### Work to be completed
Output only the lines from the line holding "- Calculates the percentage" through the close of the records, exactly as they appear, with all pictures omitted.

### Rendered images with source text

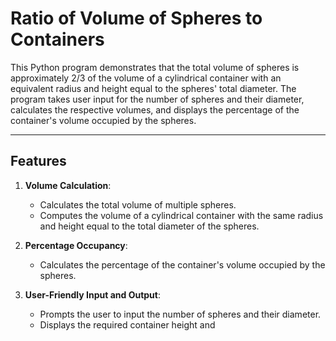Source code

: # Ratio of Volume of Spheres to Containers

This Python program demonstrates that the total volume of spheres is approximately 2/3 of the volume of a cylindrical container with an equivalent radius and height equal to the spheres' total diameter. The program takes user input for the number of spheres and their diameter, calculates the respective volumes, and displays the percentage of the container's volume occupied by the spheres.

---

## **Features**
1. **Volume Calculation**:
   - Calculates the total volume of multiple spheres.
   - Computes the volume of a cylindrical container with the same radius and height equal to the total diameter of the spheres.

2. **Percentage Occupancy**:
   - Calculates the percentage of the container's volume occupied by the spheres.

3. **User-Friendly Input and Output**:
   - Prompts the user to input the number of spheres and their diameter.
   - Displays the required container height and
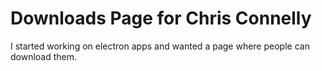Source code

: # Downloads Page for Chris Connelly

I started working on electron apps and wanted a page where people can download them.
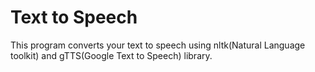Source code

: # Text to Speech

This program converts your text to speech using nltk(Natural Language toolkit) and gTTS(Google Text to Speech) library.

### Exercise output
   - Calculates the percentage of the container's volume occupied by the spheres.

3. **User-Friendly Input and Output**:
   - Prompts the user to input the number of spheres and their diameter.
   - Displays the required container height and
Source code

: # Downloads Page for Chris Connelly

I started working on electron apps and wanted a page where people can download them.
Source code

: # Text to Speech

This program converts your text to speech using nltk(Natural Language toolkit) and gTTS(Google Text to Speech) library.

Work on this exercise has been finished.